Ok, so I’m being dramatic (although it’s all true), but East Harlem is still a little rough around the edges. The shining beacon of a bright spot in my neighborhood was Taco Mix, a hole-in-the-wall taqueria open 24/7. The guys who work there turn out authentic tacos, quesadillas, and tortas at all hours of the night. They are absolute pros– I don’t know what the hell they do to make the food taste so good.
Besides tacos al Pastor, one of my favorite menu items was their quesadillas. But this wasn’t just some flour tortilla and Colby Jack abomination. The Taco Mix guys enclosed Oaxaca and Cotija cheeses in a pillow of fresh masa, cooked it on the griddle, and finished it off with crema. The resulting tortilla was somewhat thicker than usual, crispy around the edges and soft in the middle. Thankfully, chicken was not a filling choice as squash blossoms, mushrooms and huitlacoche were the only options.
Huitlacoche, the ink-black corn fungus, was my favorite. It’s essentially a mushroom that grows on corn. Hutilacoche’s savory earthiness and viscous consistency really beefs up a quesadilla, and that’s why it’s such a great combination.
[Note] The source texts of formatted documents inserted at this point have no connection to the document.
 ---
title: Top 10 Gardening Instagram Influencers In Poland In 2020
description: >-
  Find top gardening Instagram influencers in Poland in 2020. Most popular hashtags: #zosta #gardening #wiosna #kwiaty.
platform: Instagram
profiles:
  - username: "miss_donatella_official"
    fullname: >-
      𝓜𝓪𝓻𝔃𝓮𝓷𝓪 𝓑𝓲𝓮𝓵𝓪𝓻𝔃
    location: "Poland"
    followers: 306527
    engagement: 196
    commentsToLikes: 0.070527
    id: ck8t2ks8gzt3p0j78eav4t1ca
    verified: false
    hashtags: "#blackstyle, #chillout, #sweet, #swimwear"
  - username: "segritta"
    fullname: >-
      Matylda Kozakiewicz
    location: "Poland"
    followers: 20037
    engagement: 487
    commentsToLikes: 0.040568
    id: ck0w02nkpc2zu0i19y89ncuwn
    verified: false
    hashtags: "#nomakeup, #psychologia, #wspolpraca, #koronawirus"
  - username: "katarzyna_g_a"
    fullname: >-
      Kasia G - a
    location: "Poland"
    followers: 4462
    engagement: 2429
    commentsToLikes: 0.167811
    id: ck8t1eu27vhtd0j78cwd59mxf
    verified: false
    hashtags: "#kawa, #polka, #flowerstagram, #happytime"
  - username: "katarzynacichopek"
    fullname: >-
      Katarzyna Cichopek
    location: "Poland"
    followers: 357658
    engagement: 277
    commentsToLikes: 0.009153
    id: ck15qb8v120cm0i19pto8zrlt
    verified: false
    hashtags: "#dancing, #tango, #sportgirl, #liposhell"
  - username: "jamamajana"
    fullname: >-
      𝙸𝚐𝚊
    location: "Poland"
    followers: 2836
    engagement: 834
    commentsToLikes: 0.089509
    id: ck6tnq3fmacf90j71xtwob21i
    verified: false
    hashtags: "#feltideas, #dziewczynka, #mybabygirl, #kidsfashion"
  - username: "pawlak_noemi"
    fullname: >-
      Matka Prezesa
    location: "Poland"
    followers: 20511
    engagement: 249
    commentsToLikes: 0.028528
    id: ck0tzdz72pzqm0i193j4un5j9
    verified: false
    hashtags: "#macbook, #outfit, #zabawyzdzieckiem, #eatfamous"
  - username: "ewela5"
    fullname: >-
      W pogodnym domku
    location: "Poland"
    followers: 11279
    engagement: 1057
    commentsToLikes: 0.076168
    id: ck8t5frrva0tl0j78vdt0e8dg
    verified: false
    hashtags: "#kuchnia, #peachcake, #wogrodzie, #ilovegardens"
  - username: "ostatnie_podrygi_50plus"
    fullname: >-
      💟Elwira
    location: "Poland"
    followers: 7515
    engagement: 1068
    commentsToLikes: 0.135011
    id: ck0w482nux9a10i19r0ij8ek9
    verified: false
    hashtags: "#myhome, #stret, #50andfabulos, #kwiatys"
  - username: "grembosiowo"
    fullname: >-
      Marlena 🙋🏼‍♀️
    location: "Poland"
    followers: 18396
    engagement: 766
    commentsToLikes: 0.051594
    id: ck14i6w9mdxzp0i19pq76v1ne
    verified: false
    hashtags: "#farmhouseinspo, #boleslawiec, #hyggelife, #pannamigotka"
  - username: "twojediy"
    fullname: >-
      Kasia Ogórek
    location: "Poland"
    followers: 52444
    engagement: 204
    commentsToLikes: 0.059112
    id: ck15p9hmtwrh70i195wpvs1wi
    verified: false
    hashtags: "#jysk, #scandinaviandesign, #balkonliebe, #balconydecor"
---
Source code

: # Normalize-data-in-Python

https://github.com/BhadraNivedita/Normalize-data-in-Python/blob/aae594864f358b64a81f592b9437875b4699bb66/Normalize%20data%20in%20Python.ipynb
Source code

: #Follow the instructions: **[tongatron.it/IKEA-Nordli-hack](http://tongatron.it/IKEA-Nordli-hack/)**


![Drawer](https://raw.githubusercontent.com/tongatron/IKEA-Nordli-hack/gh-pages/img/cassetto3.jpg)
I don’t know if habanero peppers are traditionally served on the side, but that’s how I liked it. The beautiful collage of green orange and purple looks so inviting until you put them in your mouth. Sometimes at 4 in the morning, beyond my better judgement, I would put heaps of these pickled habaneros on my quesadilla and light my mouth on FIRE. Only follow my example if you want a bad case of the hiccups.
Huitlacoche Quesadillas with Pickled Habaneros
- 1 tablespoons lard
- 1 cup maseca mixed with 3/4 cup to 1 cup water
- 4 ounces queso de Oaxaca
- 4 ounces cotija cheese
- 1/2 cup huitlacoche
Place the maseca in a medium bowl and add the water. Using your hands, mix them together until a ball of dough pulls together. It should be moist but not too sticky to handle. Divide the dough into 4 balls and set aside.
Heat a cast iron skillet or comal over medium high heat. Rip off a piece of wax paper and place it on the kitchen counter. place one of the dough balls on it, and then place another piece of waxed paper over the dough so that it is sandwiched between the wax paper. Using a cast iron skillet or something heavy, press the dough as flat as you can.
Carefully peel the flattened dough from the wax paper and place it on the heated skillet. Working quickly, layer queso de Oaxaca, cotija cheese, and huitlacoche on one side of the tortilla. Using a spatula, carefully fold the other side of the tortilla over the filling, and cook the other side. The quesadilla is ready when the outside is speckled with dark spots and the cheese on the inside is melted. Repeat with the other three.
Carefully unfold the quesadillas a bit and drizzle some crema on the filling. Serve with pickled habaneros and red onions if desired.